The presence of wit or sarcasm tends to distinguish non-poetic epigrams from aphorisms and adages, which may lack them.
The Greek tradition of epigrams began as poems inscribed on votive offerings at sanctuaries – including statues of athletes – and on funerary monuments, for example "Go tell it to the Spartans, passersby...". These original epigrams did the same job as a short prose text might have done, but in verse. Epigram became a literary genre in the Hellenistic period, probably developing out of scholarly collections of inscriptional epigrams.
Though modern epigrams are usually thought of as very short, Greek literary epigram was not always as short as later examples, and the divide between "epigram" and "elegy" is sometimes indistinct (they share a characteristic metre, elegiac couplets); all the same, the origin of the genre in inscription exerted a residual pressure to keep things concise. Many of the characteristic types of literary epigram look back to inscriptional contexts, particularly funerary epigram, which in the Hellenistic era becomes a literary exercise.

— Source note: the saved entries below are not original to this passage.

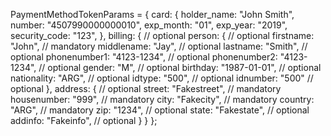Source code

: PaymentMethodTokenParams = {
      card: {
        holder_name: "John Smith",
        number: "4507990000000010",
        exp_month: "01",
        exp_year: "2019",
        security_code: "123",
      }, 
      billing: { // optional
        person: { // optional
          firstname: "John",  // mandatory
          middlename: "Jay", // optional
          lastname: "Smith", // optional
          phonenumber1: "4123-1234", // optional
          phonenumber2: "4123-1234", // optional
          gender: "M", // optional
          birthday: "1987-01-01", // optional
          nationality: "ARG", // optional
          idtype: "500", // optional
          idnumber: "500" // optional
        },
        address: { // optional
          street: "Fakestreet", // mandatory
          housenumber: "999", // mandatory
          city: "Fakecity", // mandatory
          country: "ARG", // mandatory
          zip: "1234", // optional
          state: "Fakestate", // optional
          addinfo: "Fakeinfo", // optional
      }
   }
};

Many "sympotic" epigrams combine sympotic and funerary elements – they tell their readers (or listeners) to drink and live for today because life is short.
Epigrams are also thought of as having a "point" – that is, the poem ends in a punchline or satirical twist. By no means do all Greek epigrams behave this way; many are simply descriptive. Epigram is associated with 'point' because the European epigram tradition takes the Latin poet Martial as its principal model; he copied and adapted Greek models (particularly the contemporary poets Lucillius and Nicarchus) selectively and in the process redefined the genre, aligning it with the indigenous Roman tradition of 'satura', hexameter satire, as practised by (among others) his contemporary Juvenal. Greek epigram was actually much more diverse, as the Milan Papyrus now indicates.